Citrix Systems is continuing its move to the cloud, announcing Project Avalon, a platform that will align closely with Amazon’s cloud infrastructure and will let businesses run Windows applications or desktops in public, private or hybrid clouds.
The platform will use the Citrix Cloud Platform, running on open-source Apache CloudStack.
Avalon will allow customers to use different versions of Citrix’s flagship XenDesktop and Citrix XenApp products, as well as Microsoft Windows Server, as an easy-to-deploy cloud service, the company said at its Synergy 2012 conference in San Francisco.
“It has taken major engineering efforts to transform the XenDesktop product, which was designed to run on enterprise virtualisation architecture, to work seamlessly on Apache CloudStack and Amazon Web Services,” Sheng Liang, Citrix CTO, wrote in the Citrix blog.
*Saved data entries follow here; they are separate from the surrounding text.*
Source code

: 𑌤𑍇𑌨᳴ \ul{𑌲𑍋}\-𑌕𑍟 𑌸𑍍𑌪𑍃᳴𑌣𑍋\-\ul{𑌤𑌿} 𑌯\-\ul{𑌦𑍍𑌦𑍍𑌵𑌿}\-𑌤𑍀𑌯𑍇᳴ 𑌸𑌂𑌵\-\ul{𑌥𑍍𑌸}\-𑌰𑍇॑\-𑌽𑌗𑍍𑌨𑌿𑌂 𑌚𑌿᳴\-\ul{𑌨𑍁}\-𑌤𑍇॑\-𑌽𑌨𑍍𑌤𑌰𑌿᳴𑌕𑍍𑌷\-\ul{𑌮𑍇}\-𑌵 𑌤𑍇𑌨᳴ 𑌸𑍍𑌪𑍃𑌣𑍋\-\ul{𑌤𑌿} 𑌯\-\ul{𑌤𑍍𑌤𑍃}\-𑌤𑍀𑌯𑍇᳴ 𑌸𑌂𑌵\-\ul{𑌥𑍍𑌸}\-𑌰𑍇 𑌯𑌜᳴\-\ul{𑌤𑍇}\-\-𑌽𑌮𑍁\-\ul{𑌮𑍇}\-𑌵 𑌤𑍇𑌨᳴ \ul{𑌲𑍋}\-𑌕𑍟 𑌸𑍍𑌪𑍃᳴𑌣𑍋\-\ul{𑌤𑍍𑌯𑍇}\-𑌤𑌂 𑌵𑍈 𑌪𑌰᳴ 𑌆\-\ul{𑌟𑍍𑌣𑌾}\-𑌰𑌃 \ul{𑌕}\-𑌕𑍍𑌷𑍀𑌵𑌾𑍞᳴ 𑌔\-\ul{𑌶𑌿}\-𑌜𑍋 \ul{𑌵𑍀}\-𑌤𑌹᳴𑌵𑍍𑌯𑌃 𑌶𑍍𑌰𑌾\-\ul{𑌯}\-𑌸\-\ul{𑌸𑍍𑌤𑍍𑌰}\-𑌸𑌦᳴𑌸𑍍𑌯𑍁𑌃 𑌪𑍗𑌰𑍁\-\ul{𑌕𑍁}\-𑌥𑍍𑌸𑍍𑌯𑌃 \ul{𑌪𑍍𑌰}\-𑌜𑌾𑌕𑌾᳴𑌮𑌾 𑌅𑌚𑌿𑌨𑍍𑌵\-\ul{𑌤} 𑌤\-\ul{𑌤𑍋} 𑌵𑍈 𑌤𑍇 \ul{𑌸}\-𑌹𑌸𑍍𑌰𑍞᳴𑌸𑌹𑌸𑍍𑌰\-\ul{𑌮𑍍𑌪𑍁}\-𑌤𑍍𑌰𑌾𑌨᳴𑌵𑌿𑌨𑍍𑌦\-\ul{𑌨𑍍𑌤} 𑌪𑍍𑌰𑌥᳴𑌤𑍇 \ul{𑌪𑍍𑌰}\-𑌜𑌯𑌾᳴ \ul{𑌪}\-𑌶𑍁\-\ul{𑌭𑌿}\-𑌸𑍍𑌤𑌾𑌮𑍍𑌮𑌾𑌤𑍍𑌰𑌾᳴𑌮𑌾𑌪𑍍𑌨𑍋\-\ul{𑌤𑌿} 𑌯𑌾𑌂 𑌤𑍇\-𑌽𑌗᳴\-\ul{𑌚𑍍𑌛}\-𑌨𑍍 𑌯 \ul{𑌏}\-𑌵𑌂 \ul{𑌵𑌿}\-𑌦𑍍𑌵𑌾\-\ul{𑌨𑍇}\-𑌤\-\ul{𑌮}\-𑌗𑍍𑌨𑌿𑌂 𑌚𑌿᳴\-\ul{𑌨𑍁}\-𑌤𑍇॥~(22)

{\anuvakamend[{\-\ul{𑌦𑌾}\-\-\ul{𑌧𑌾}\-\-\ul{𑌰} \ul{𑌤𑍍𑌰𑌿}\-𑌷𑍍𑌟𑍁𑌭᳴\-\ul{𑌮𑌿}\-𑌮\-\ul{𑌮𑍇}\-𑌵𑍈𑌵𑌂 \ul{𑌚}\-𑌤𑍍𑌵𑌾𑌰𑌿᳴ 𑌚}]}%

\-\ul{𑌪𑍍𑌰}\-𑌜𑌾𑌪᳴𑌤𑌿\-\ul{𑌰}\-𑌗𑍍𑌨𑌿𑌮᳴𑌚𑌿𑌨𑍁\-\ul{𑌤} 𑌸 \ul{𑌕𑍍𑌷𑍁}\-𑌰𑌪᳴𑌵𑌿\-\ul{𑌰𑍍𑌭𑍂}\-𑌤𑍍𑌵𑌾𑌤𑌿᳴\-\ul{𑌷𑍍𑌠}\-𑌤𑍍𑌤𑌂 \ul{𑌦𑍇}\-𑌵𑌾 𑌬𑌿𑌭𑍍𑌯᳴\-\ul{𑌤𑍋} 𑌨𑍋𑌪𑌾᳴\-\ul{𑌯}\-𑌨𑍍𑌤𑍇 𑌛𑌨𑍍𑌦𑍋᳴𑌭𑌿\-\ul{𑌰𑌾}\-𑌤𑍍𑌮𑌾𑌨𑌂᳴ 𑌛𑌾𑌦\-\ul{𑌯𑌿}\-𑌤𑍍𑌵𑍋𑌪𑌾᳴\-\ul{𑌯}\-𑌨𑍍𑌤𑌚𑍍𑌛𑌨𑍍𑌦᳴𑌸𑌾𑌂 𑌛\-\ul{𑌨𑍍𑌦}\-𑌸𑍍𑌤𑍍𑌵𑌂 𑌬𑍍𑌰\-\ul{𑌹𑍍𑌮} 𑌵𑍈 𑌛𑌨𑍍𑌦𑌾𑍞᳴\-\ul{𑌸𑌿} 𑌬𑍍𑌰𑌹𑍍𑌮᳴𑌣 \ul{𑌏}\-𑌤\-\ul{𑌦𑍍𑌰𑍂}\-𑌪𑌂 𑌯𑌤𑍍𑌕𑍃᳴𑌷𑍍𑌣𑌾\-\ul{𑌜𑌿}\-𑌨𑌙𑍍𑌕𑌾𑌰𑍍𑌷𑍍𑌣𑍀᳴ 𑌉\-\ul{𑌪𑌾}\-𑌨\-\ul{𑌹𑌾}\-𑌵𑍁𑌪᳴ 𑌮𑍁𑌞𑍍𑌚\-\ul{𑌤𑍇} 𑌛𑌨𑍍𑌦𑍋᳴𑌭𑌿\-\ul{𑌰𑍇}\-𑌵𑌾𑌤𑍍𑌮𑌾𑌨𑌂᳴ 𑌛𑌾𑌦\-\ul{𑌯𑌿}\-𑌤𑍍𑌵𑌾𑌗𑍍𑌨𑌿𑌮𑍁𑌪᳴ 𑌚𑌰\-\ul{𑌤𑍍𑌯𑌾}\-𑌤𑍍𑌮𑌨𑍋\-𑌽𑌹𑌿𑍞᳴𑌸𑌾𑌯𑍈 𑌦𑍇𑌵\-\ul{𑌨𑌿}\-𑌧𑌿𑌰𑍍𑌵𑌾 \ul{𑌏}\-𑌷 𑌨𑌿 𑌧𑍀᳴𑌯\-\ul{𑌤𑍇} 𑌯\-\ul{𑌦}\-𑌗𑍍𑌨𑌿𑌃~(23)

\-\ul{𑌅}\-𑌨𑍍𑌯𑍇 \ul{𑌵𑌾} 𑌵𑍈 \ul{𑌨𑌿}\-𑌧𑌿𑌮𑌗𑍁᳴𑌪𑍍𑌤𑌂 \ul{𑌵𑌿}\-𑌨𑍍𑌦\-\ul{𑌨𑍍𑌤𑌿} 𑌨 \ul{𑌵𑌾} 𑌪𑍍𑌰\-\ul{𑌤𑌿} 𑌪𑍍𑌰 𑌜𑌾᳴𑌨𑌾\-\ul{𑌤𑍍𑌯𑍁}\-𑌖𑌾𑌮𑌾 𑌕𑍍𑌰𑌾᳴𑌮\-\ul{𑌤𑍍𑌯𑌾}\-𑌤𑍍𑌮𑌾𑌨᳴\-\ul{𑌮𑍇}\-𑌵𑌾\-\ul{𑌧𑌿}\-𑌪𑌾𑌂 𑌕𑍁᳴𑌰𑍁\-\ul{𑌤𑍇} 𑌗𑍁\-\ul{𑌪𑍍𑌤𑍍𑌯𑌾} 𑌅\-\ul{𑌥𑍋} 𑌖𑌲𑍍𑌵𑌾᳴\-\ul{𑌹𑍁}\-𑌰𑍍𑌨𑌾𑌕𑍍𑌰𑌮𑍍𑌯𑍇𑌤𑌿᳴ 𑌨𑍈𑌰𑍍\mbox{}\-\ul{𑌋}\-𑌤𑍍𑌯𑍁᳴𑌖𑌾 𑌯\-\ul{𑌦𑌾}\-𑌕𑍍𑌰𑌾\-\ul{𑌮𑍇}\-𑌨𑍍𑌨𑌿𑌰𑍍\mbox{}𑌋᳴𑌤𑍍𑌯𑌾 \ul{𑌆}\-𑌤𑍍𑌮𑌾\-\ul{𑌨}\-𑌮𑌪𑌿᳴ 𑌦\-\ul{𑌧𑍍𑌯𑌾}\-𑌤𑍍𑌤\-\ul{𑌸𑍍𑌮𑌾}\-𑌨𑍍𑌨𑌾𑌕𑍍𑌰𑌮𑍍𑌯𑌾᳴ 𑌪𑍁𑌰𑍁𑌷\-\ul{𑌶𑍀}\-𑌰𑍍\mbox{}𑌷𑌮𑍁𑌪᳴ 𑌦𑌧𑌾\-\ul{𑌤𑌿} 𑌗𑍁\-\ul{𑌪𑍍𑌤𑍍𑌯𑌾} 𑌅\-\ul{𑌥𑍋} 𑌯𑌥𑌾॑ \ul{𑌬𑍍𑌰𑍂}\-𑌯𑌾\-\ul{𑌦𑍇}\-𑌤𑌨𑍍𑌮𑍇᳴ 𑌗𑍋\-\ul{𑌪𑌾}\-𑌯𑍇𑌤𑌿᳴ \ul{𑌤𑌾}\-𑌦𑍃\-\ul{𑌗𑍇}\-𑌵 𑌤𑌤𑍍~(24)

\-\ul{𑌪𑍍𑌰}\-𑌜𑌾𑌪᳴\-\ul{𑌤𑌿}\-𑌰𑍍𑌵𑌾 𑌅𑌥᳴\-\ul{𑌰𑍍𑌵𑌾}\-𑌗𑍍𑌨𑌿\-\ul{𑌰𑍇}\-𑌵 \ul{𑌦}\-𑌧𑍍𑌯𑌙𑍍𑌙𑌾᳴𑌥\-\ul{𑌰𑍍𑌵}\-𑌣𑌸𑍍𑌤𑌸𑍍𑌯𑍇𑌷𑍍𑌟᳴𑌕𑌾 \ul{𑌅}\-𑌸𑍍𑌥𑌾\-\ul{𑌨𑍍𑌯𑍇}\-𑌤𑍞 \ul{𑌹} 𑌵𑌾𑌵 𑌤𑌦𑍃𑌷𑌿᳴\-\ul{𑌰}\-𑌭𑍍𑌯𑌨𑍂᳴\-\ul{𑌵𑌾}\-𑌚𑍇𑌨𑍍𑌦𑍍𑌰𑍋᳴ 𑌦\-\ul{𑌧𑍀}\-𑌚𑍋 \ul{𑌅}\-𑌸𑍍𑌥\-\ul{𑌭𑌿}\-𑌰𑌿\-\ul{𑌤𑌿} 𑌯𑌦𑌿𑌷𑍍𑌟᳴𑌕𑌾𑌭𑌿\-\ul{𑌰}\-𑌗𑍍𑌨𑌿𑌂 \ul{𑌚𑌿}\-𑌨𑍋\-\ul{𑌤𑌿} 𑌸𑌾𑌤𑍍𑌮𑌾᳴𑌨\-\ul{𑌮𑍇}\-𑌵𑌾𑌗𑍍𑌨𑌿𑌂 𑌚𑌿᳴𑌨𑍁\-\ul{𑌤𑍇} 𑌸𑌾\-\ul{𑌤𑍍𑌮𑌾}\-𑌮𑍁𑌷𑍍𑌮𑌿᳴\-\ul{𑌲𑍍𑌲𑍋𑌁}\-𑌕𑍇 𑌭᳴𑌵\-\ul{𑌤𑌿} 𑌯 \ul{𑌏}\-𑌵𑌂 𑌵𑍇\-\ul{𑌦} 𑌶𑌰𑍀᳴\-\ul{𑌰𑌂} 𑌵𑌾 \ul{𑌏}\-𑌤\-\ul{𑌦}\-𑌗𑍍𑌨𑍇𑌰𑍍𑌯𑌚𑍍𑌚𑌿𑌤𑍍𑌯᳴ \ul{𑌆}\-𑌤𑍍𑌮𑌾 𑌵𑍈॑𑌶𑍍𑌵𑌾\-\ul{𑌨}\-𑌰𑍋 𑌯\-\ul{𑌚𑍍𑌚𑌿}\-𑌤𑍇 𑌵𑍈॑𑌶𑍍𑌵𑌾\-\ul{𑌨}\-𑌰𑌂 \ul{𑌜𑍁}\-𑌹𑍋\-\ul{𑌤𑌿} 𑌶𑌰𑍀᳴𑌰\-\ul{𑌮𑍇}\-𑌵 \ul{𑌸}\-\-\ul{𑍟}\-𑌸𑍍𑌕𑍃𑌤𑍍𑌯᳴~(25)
Avalon will also use application orchestration technology from the Citrix Cloud Provider pack, which automates application and desktop configuration, deployment and lifecycle maintenance. The Cloud provider pack will be available to more than 2,000 Citrix Service Provider (CSP) partners and hundreds of thousands of hosted desktop users, the company said.
In a keynote session Thursday, Sameer Dholakia, Citrix vice president and general manager of the Cloud Platforms Group, outlined Citrix’s development of its cloud service.
He said Avalon is designed to work closely with Amazon cloud infrastructure because Amazon is the most mature and successful cloud service, allowing users to easily add scale-up services.
“Amazon by any metric is successful,” he said. “There’s no question that Amazon is worthy of emulation.”
Amazon Web Services are easily scalable and easy to use by businesses or service providers. “Amazon starts small and scales,” he said. “This is your platform for the next ten years. You start small but build out.”
Dholakia said Avalon is open to many vendors, unlike others that encourage what he called “lock-in.”
In his talk, he implicitly criticised virtualisation rival, VMware.
“Cloud is not about lock-in,” he said, as a graphic showing VMware appeared on the stage screen. “Other vendors say, ‘We offer you a cloud, and, as long as you buy our software and hardware on both ends, we’re good.’ We call that a Model T cloud.”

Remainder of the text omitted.